2018-07-18 10:23:44 | 視点
 あれは共産圏、独裁国家のことで日本ではそんなことはない、と思っている人がいるなら、その人はよほどのお人好しかもしれない。
 そういう人にはミルトン・マイヤーの著書「彼らは自由だと思っていた」を紹介すれば充分だろう。
 マイヤーは同書の中でマルティン・ニーメラーの詩を引用しながら次のように書いている。

 ナチスが共産主義者を攻撃した。
 彼はやや不安になったが、彼は共産主義者ではなかったので、何もしなかった。
 そして彼らは社会主義者を攻撃した。
 彼は不安だったが、社会主義者ではなかったので何もしなかった。
 それから学校が、新聞が、ユダヤ人がとなり、彼はそのたびに不安になったが、
 やはり何もしなかった。
 そして彼らは教会を攻撃した。
 彼は教会の人間であった。だから彼は何かを行なった。
 しかし、それは遅すぎた。

 いかなることも最初は小さなことから始められる。
25億円着服した男が数日前、台湾で逮捕されたが、彼もいきなり25億円横領したわけではない。
最初はもっと少ない金額を着服し、徐々に着服金額と回数が増えていき、
14年間で合計金額が25億円に達したのである。

 それにしても14年間もよく気付かなかったものだと思う。
よほど管理がずさんだったのか、よほど儲かっていた会社なのか。
いずれにしろリスク管理ができていなかったことだけは間違いない。

 犯罪であれ、歴史の改竄であれ、最初は小さなことから行われる。
いかに早く小さな段階で気付き是正するか、これぐらいはいいだろうと見過ごし、
いよいよになって声を上げた時は「遅すぎた」と後悔することになる。

 公文書の改竄、「モリカケ」問題はその一歩である。
次は「存在」を「不存在」とし、「なかったことにする」。
巷で流行っているダイエットなどのCMに習ったわけではないだろうが、
自衛隊の日報や官僚のセクハラを「なかったことに」されたのではたまったものではない。

 昔は(といってもせいぜい20、30年前だが)国会で証人喚問に呼ばれば
極度の緊張のあまり宣誓書へ署名する手が震えたほどだが、
この頃は高を括って、「刑事訴追の恐れがあるので答弁を差し控えたい」と
平然と証言を拒否する始末。
この戦術を編み出した弁護士自身が「最近はやり過ぎで、許せない」と憤慨している程だ。
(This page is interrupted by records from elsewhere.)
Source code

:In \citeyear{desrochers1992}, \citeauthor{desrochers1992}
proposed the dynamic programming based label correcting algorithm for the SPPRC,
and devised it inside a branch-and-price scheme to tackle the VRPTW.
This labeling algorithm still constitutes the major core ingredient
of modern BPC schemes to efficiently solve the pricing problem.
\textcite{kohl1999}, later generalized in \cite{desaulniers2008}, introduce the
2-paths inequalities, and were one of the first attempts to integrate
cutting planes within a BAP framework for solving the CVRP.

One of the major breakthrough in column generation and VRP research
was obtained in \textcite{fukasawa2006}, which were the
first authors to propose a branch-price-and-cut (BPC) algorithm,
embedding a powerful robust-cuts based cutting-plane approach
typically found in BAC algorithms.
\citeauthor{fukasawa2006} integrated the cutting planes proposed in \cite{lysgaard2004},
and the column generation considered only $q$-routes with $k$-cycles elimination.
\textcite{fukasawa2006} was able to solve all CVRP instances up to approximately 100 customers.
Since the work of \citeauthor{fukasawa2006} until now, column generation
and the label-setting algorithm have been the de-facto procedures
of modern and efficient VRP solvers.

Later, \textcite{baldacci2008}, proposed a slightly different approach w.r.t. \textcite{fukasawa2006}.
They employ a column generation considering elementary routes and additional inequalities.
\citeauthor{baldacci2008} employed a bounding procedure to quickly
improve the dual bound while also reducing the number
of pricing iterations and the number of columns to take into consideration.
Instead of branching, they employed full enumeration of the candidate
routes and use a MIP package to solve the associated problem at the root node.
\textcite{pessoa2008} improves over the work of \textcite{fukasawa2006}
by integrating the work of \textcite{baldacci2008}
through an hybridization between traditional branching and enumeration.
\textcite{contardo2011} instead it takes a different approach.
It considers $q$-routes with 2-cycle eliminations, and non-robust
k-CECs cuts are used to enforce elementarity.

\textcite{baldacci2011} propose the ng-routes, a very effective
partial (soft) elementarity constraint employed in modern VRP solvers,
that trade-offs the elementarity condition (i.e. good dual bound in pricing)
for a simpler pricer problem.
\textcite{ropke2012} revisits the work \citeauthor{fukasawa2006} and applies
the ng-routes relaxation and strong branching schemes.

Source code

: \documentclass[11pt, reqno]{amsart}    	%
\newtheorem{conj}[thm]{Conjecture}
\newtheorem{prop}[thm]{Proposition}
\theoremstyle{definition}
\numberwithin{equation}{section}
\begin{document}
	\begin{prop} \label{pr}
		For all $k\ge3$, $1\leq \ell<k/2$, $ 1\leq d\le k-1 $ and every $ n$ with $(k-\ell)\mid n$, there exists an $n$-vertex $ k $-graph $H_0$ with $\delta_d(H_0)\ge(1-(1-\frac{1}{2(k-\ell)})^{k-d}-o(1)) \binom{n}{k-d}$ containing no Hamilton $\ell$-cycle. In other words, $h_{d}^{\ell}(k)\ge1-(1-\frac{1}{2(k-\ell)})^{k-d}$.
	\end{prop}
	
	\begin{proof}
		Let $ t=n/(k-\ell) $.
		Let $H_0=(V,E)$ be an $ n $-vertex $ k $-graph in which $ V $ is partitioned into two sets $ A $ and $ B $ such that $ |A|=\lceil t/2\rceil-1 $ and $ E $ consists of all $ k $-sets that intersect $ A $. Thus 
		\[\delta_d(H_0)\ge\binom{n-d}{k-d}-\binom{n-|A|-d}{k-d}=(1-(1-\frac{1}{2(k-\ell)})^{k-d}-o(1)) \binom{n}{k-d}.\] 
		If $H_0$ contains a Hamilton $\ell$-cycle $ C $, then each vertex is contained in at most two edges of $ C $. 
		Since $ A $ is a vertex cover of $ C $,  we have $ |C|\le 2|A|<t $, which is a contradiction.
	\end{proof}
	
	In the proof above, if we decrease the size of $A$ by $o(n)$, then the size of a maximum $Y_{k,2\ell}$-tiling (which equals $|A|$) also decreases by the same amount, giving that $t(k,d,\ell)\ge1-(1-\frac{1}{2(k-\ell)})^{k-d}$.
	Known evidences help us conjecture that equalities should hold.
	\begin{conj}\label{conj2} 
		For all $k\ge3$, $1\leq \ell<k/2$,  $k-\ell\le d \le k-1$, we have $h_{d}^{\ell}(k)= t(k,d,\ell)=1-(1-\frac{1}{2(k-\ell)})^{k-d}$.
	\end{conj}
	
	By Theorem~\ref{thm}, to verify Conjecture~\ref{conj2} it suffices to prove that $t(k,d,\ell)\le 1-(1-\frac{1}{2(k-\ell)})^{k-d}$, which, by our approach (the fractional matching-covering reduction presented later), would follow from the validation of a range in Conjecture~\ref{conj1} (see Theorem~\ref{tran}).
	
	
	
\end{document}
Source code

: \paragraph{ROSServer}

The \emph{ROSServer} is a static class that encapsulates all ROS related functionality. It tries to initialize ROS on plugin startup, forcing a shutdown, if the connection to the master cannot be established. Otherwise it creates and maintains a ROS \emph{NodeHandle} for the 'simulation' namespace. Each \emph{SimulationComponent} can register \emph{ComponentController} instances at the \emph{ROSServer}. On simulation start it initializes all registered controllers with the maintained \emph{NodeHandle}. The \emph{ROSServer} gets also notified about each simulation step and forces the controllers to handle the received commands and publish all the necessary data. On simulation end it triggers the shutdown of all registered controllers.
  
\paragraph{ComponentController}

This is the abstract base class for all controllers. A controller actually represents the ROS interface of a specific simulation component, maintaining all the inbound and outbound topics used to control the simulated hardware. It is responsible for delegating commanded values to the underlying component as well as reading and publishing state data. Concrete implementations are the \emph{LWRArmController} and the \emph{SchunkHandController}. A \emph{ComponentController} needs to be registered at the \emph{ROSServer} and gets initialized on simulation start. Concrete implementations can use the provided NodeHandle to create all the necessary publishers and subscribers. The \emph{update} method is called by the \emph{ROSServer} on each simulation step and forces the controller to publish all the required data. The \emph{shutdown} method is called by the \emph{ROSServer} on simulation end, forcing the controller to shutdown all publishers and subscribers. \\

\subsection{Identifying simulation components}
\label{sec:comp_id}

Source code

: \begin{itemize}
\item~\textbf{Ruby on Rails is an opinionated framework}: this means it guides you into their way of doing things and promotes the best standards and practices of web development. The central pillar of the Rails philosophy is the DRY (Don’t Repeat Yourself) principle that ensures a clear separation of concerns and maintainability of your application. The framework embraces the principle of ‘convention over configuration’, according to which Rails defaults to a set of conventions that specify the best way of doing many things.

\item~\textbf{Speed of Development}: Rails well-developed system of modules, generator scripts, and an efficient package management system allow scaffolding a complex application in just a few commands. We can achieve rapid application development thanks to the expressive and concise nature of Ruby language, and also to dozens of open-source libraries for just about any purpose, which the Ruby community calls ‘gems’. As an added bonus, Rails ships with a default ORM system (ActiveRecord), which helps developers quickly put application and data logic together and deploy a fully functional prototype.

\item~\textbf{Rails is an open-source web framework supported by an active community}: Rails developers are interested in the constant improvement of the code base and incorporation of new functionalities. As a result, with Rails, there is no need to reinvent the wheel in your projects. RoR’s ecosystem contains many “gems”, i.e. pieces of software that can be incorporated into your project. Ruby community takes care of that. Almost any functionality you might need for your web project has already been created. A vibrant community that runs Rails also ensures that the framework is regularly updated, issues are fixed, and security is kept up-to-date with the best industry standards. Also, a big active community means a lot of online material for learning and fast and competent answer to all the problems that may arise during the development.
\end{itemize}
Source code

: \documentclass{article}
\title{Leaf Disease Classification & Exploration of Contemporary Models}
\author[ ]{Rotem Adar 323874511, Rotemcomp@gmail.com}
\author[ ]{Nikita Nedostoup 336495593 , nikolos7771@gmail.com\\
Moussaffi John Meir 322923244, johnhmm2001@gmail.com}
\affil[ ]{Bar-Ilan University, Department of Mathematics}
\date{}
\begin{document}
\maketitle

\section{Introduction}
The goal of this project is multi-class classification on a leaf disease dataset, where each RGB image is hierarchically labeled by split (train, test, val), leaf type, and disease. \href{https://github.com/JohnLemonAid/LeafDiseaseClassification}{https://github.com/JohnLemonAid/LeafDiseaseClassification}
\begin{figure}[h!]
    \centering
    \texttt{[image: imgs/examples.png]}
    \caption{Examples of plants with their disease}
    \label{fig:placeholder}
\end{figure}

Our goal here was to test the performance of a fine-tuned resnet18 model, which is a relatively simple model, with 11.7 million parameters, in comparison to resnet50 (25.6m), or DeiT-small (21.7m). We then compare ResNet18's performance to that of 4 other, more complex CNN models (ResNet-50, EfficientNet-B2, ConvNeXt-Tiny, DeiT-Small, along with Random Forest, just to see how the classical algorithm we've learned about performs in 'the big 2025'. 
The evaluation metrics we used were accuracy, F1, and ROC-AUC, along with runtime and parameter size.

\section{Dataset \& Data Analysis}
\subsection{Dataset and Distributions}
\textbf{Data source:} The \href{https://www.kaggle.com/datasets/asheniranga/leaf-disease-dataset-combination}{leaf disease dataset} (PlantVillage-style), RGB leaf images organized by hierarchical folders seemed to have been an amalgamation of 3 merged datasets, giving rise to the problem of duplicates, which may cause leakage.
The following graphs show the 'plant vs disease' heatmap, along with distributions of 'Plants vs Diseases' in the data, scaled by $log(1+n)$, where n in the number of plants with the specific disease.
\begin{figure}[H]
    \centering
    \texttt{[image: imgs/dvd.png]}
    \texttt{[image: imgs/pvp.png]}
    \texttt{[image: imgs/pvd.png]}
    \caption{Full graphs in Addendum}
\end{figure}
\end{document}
 昨今、平然と嘘をつく人が増えているが、官僚も信じられないとなると、
本当にこの国には信ずるものがなくなってしまう。
人を見れば嘘つきと思わなければいけないようでは安心して住むこともできない。

 佐川宣寿・元理財局長、福田淳一・財務事務次官という官僚トップが平然と、
あったものを「なかったことにする」のだから、こうした権力を嵩にきたパワハラ、
セクハラ、保身のために嘘をつく風潮は社会全体にますます蔓延していく危険性がある。

 この国に再び「安全・安心」は戻るのだろうか、戻せるだろうか。